La cultura mexicana tiene magia: en ella el dolor de la muerte se convierte en una celebración de la vida. Eso es lo que hacemos año tras año, estrujamos nuestras penas y las revolvemos con harina de trigo, sal, azúcar, semillas de anís y levadura. Cocemos en el horno de piedra un pan de sabor especial, el cual se acompaña con chocolate caliente y un plato de comida, entonces comienza la fiesta de nuestros muertos.
En la idiosincrasia mexicana, el culto hacia el fallecido se inicia con el día de su funeral pero perdura durante el resto del tiempo. La verdadera despedida de un ser querido suele ser bastante dolorosa; sin embargo, existen pequeñas costumbres que impregnan en los funerales un ambiente festivo, como el hecho de que se reúna toda la familia, el repartir comida entre los asistentes e incluso en algunas ocasiones está presente la música, aquella que le gustaba al muertito.
El motivo es que, si bien nos duele en la parte más sensible del alma la pérdida de un ser querido, podemos entender que a partir de ese momento habitará un lugar probablemente mejor que el nuestro. Basados en esta idea, enterramos el dolor y celebramos para sanar nuestras heridas.
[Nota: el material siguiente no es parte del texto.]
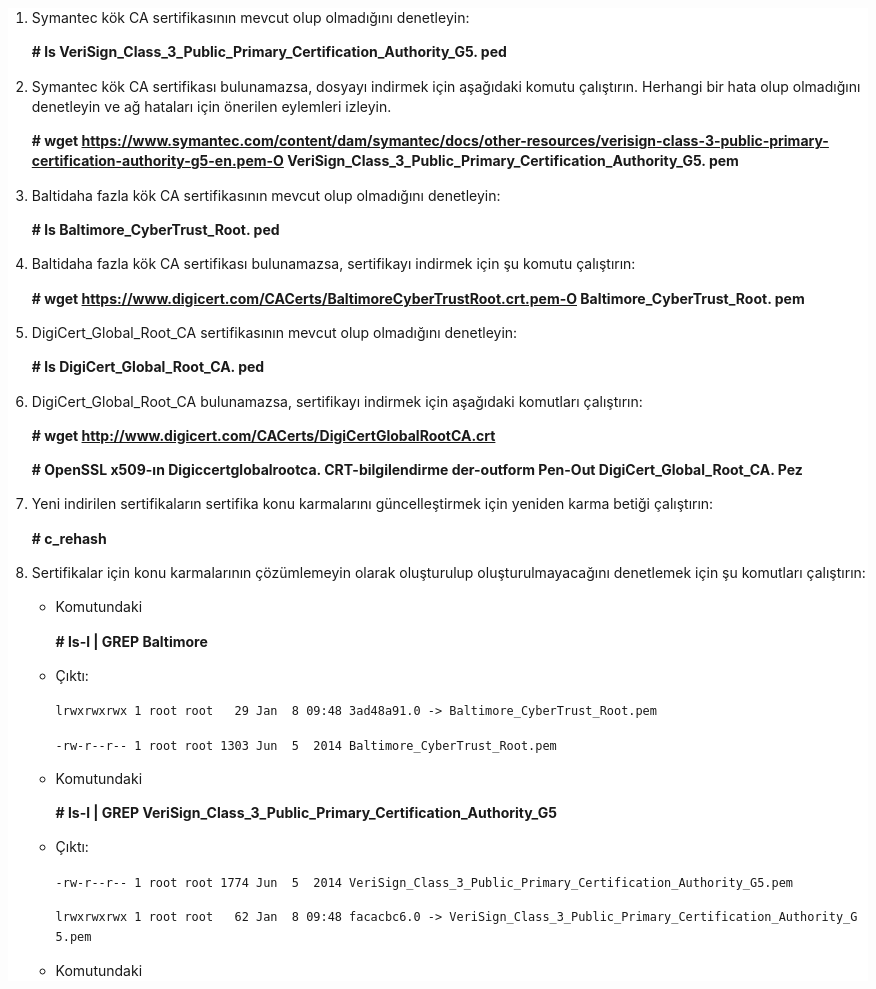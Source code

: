 1. Symantec kök CA sertifikasının mevcut olup olmadığını denetleyin:

    **# ls VeriSign_Class_3_Public_Primary_Certification_Authority_G5. ped**

1. Symantec kök CA sertifikası bulunamazsa, dosyayı indirmek için aşağıdaki komutu çalıştırın. Herhangi bir hata olup olmadığını denetleyin ve ağ hataları için önerilen eylemleri izleyin.

    **# wget https://www.symantec.com/content/dam/symantec/docs/other-resources/verisign-class-3-public-primary-certification-authority-g5-en.pem-O VeriSign_Class_3_Public_Primary_Certification_Authority_G5. pem**

1. Baltidaha fazla kök CA sertifikasının mevcut olup olmadığını denetleyin:

    **# ls Baltimore_CyberTrust_Root. ped**

1. Baltidaha fazla kök CA sertifikası bulunamazsa, sertifikayı indirmek için şu komutu çalıştırın:

    **# wget https://www.digicert.com/CACerts/BaltimoreCyberTrustRoot.crt.pem-O Baltimore_CyberTrust_Root. pem**

1. DigiCert_Global_Root_CA sertifikasının mevcut olup olmadığını denetleyin:

    **# ls DigiCert_Global_Root_CA. ped**

1. DigiCert_Global_Root_CA bulunamazsa, sertifikayı indirmek için aşağıdaki komutları çalıştırın:

    **# wget http://www.digicert.com/CACerts/DigiCertGlobalRootCA.crt**

    **# OpenSSL x509-ın Digiccertglobalrootca. CRT-bilgilendirme der-outform Pen-Out DigiCert_Global_Root_CA. Pez**

1. Yeni indirilen sertifikaların sertifika konu karmalarını güncelleştirmek için yeniden karma betiği çalıştırın:

    **# c_rehash**

1. Sertifikalar için konu karmalarının çözümlemeyin olarak oluşturulup oluşturulmayacağını denetlemek için şu komutları çalıştırın:

    - Komutundaki

        **# ls-l | GREP Baltimore**

    - Çıktı:

        `lrwxrwxrwx 1 root root   29 Jan  8 09:48 3ad48a91.0 -> Baltimore_CyberTrust_Root.pem`

        `-rw-r--r-- 1 root root 1303 Jun  5  2014 Baltimore_CyberTrust_Root.pem`

    - Komutundaki

        **# ls-l | GREP VeriSign_Class_3_Public_Primary_Certification_Authority_G5**

    - Çıktı:

        `-rw-r--r-- 1 root root 1774 Jun  5  2014 VeriSign_Class_3_Public_Primary_Certification_Authority_G5.pem`

        `lrwxrwxrwx 1 root root   62 Jan  8 09:48 facacbc6.0 -> VeriSign_Class_3_Public_Primary_Certification_Authority_G5.pem`

    - Komutundaki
Durante las fechas dedicadas a los fieles difuntos, nuestros pueblos se tornan de un ambiente muy diferente al resto del año. Parecen sumergirse en un recuerdo que, si bien no lastima, sí inquieta. Las casas se maquillan de una forma especial, se ponen vestidos de colores, y el aire que vacila por las calles es benévolo para el corazón. No lo quema ni lo enfría. Las noches parecen volverse más interesantes y cálidas, aunque el miedo a las historias oscuras nos perturbe un poco.
En estos días los deseos parecen mezclarse con nuestra fe más que nunca. Y vamos a la muerte para sentirnos todavía vivos, y nuestros muertos regresan a nosotros aunque sea para compartir un pedazo de pan.